General characteristics
- Class & type: Type UC III submarine
- Displacement: 491 t (483 long tons), surfaced; 571 t (562 long tons), submerged;
- Length: 56.51 m (185 ft 5 in) (o/a); 42.20 m (138 ft 5 in) (pressure hull);
- Beam: 5.54 m (18 ft 2 in) (o/a)
- Draft: 3.77 m (12 ft 4 in)
- Propulsion: 2 × propeller shafts; 2 × 6-cylinder, 4-stroke diesel engines, 600 PS (440 kW; 590 bhp); 2 × electric motors, 770 PS (570 kW; 760 shp);
- Speed: 11.5 knots (21.3 km/h; 13.2 mph), surfaced; 6.6 knots (12.2 km/h; 7.6 mph), submerged;
- Range: 9,850 nautical miles (18,240 km; 11,340 mi) at 7 knots (13 km/h; 8.1 mph), surfaced; 40 nmi (74 km; 46 mi) at 4.5 knots (8.3 km/h; 5.2 mph), submerged;
- Test depth: 75 m (246 ft)
- Complement: 32
- Armament: 6 × 100 cm (39.4 in) mine tubes; 14 × UC 200 mines; 3 × 50 cm (19.7 in) torpedo tubes (2 bow external; one stern); 7 × torpedoes; 1 x 10.5 cm (4.1 in) SK L/45 or 8.8 cm (3.5 in) Uk L/30 deck gun;
- Notes: 15-second diving time

= SM UC-106 =

German Type UC III submarine

SM UC-106 was a German Type UC III minelaying submarine or U-boat built for the German Imperial Navy (Kaiserliche Marine) during World War I.

==Design==
A Type UC III submarine, UC-106 had a displacement of 491 t when at the surface and 571 t while submerged. She had a length overall of 56.51 m, a beam of 5.54 m, and a draught of 3.77 m. The submarine was powered by two six-cylinder four-stroke diesel engines each producing 300 PS (a total of 600 PS), two electric motors producing 770 PS, and two propeller shafts. She had a dive time of 15 seconds and was capable of operating at a depth of 75 m.

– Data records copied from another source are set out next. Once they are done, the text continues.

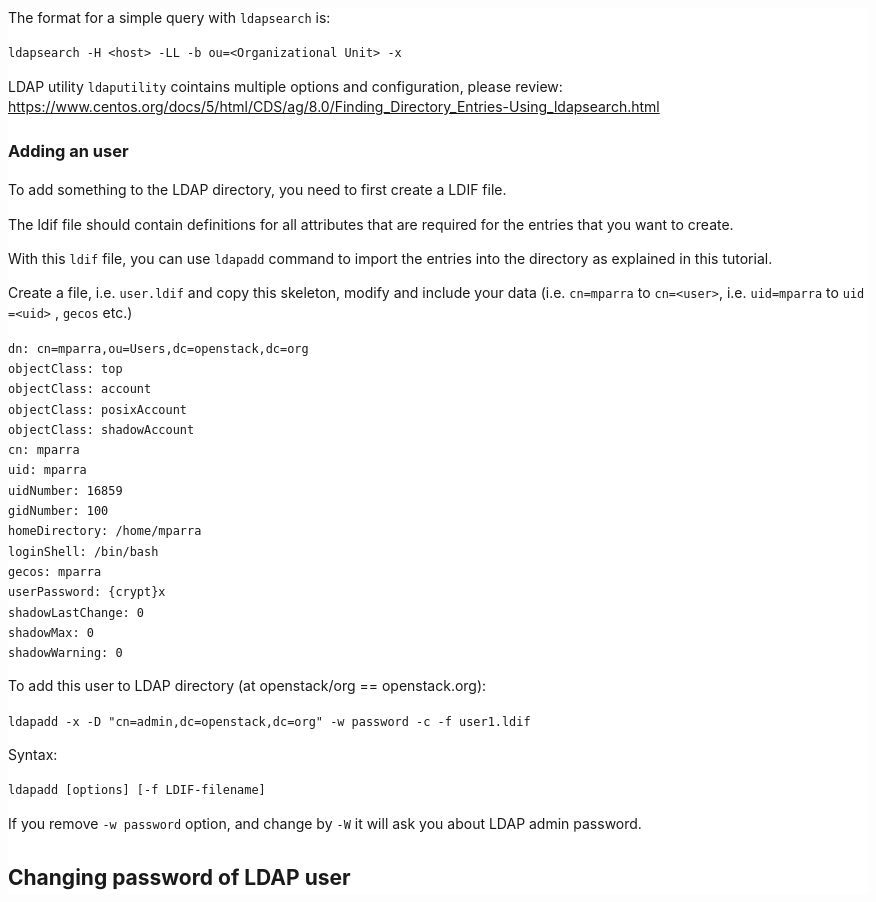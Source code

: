 The format for a simple query with ``ldapsearch`` is: 

``ldapsearch -H <host> -LL -b ou=<Organizational Unit> -x``

LDAP utility ``ldaputility`` cointains multiple options and configuration, please review: https://www.centos.org/docs/5/html/CDS/ag/8.0/Finding_Directory_Entries-Using_ldapsearch.html


### Adding an user

To add something to the LDAP directory, you need to first create a LDIF file.

The ldif file should contain definitions for all attributes that are required for the entries that you want to create.

With this ``ldif`` file, you can use ``ldapadd`` command to import the entries into the directory as explained in this tutorial.

Create a file, i.e. ``user.ldif`` and copy this skeleton, modify and include your data (i.e. ``cn=mparra`` to ``cn=<user>``, i.e. ``uid=mparra`` to ``uid=<uid>`` , ``gecos`` etc.)

```
dn: cn=mparra,ou=Users,dc=openstack,dc=org
objectClass: top
objectClass: account
objectClass: posixAccount
objectClass: shadowAccount
cn: mparra
uid: mparra
uidNumber: 16859
gidNumber: 100
homeDirectory: /home/mparra
loginShell: /bin/bash
gecos: mparra
userPassword: {crypt}x
shadowLastChange: 0
shadowMax: 0
shadowWarning: 0
```

To add this user to LDAP directory (at openstack/org == openstack.org):

```
ldapadd -x -D "cn=admin,dc=openstack,dc=org" -w password -c -f user1.ldif
```

Syntax:

```
ldapadd [options] [-f LDIF-filename]
```

If you remove ``-w password`` option, and change by ``-W`` it will ask you about LDAP admin password.


## Changing password of LDAP user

The submarine was designed for a maximum surface speed of 11.5 kn and a submerged speed of 6.6 kn. When submerged, she could operate for 40 nmi at 4.5 kn; when surfaced, she could travel 9850 nmi at 7 kn. UC-106 was fitted with six 100 cm mine tubes, fourteen UC 200 mines, three 50 cm torpedo tubes (one on the stern and two on the bow), seven torpedoes, and one 10.5 cm SK L/45 or 8.8 cm Uk L/30 deck gun . Her complement was twenty-six crew members.

==Construction and career==
The U-boat was launched on 25 May 1918 and completed on 11 November 1918. Because UC-106 was finished after the end of fighting, she was never commissioned into the German Imperial Navy; had she been so commissioned, she would have been named SM UC-106. UC-106 was awarded to the United Kingdom as a war reparation and broken up in 1921.